From the records below, copy out exactly the lines from the one containing "misalignment (by creating" to the one containing "a system with", both included. Add nothing else.

LISTED ENTRIES:
....

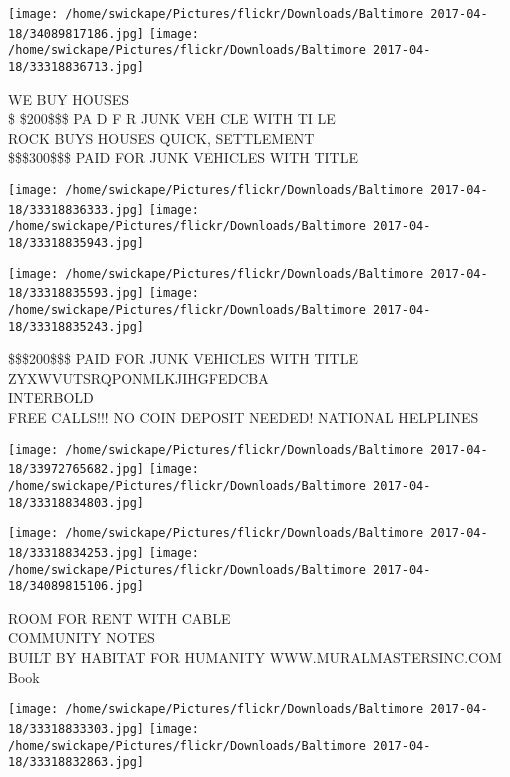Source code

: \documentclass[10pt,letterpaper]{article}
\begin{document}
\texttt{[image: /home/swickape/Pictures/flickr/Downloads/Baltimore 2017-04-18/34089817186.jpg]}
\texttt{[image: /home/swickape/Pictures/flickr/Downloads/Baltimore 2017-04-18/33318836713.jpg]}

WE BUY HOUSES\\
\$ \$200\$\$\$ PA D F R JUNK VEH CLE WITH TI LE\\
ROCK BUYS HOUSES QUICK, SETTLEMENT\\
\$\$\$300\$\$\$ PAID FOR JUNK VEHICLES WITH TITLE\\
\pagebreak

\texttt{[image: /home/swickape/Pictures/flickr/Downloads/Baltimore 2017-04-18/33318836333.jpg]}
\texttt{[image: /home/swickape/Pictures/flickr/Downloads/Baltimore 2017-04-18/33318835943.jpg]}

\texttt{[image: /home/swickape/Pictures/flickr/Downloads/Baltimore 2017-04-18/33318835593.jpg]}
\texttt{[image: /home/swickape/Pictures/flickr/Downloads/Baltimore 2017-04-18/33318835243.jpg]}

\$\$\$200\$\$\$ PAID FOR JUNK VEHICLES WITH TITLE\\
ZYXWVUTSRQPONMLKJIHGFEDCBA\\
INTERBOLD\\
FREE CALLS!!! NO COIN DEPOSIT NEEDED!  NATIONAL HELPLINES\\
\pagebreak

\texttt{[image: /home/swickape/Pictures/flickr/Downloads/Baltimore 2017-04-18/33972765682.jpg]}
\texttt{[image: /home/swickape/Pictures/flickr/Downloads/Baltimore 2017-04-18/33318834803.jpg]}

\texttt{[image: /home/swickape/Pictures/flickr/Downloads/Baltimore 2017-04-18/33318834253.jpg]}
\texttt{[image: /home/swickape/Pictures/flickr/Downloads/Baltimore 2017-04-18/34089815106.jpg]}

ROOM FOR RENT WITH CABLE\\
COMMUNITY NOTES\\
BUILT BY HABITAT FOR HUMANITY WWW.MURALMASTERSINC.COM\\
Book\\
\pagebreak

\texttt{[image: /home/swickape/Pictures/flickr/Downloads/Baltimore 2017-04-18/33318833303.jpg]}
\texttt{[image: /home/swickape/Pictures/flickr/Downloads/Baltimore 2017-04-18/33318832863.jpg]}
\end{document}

....

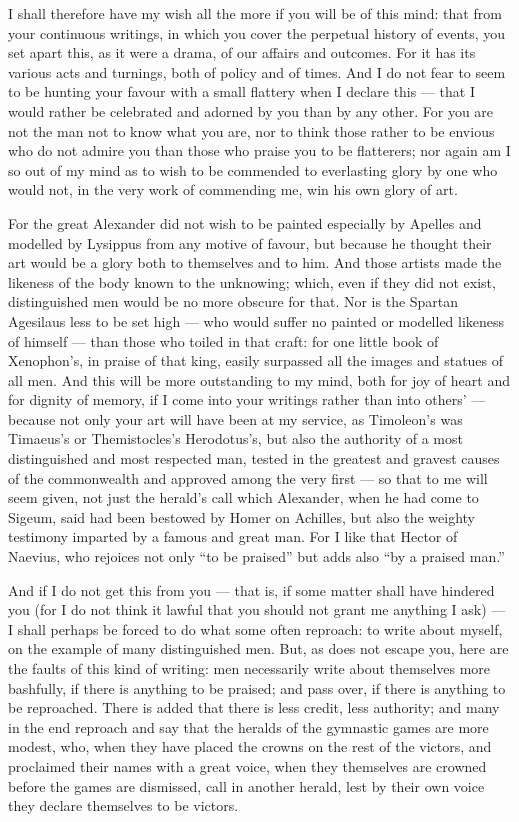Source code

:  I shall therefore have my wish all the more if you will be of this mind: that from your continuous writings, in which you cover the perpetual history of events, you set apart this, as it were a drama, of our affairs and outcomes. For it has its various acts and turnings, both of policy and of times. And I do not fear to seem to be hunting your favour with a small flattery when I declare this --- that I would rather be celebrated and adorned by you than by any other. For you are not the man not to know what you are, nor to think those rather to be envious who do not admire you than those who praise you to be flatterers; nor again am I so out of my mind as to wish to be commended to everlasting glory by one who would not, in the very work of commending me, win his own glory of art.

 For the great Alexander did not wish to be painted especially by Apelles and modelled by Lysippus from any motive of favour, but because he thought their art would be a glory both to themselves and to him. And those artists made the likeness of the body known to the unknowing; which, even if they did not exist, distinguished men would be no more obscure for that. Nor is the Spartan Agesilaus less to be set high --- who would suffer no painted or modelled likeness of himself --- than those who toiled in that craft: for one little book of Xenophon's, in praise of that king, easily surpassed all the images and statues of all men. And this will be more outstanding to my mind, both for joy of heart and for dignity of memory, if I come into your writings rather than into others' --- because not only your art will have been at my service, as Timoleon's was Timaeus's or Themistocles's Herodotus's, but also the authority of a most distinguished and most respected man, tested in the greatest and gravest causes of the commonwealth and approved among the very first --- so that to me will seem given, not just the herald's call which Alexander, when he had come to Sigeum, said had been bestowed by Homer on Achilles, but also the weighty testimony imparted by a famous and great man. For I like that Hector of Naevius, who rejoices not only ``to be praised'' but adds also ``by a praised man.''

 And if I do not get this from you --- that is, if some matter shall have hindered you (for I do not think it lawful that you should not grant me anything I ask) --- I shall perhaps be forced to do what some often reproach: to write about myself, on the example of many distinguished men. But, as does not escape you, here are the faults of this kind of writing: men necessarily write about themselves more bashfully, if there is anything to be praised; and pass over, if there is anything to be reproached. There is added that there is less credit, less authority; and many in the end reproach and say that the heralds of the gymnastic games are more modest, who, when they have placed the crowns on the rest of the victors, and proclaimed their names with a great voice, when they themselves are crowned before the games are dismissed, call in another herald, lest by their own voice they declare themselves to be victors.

....

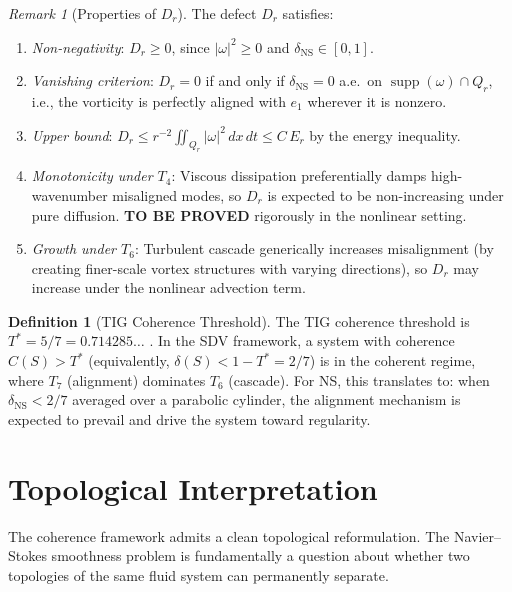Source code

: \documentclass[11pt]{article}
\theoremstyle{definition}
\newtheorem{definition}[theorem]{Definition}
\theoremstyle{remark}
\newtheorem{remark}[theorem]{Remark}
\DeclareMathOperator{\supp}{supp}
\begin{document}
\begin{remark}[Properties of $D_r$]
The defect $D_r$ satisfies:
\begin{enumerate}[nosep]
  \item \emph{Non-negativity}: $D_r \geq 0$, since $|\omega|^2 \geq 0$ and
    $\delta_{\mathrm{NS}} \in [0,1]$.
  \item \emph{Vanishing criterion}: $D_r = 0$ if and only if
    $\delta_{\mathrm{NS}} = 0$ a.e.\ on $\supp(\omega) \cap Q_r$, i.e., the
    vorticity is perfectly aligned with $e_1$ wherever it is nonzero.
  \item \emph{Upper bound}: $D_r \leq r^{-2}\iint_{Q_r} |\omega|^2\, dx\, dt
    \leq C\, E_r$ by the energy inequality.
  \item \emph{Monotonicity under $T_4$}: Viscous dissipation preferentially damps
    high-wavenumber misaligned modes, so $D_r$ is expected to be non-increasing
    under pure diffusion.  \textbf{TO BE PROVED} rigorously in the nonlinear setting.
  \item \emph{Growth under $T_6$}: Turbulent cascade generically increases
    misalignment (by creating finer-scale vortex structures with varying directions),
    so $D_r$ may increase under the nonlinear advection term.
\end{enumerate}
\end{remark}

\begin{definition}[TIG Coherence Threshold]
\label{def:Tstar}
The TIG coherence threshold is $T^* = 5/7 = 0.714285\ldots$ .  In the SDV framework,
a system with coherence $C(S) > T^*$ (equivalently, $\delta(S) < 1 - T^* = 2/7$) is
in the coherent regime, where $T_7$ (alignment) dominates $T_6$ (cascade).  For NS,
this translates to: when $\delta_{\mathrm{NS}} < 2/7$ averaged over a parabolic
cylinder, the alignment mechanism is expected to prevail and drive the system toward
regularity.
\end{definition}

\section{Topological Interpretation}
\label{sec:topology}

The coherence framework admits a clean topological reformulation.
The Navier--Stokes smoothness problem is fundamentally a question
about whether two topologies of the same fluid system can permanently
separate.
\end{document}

....

SOLVED EXERCISE:
    misalignment (by creating finer-scale vortex structures with varying directions),
    so $D_r$ may increase under the nonlinear advection term.
\end{enumerate}
\end{remark}

\begin{definition}[TIG Coherence Threshold]
\label{def:Tstar}
The TIG coherence threshold is $T^* = 5/7 = 0.714285\ldots$ .  In the SDV framework,
a system with coherence $C(S) > T^*$ (equivalently, $\delta(S) < 1 - T^* = 2/7$) is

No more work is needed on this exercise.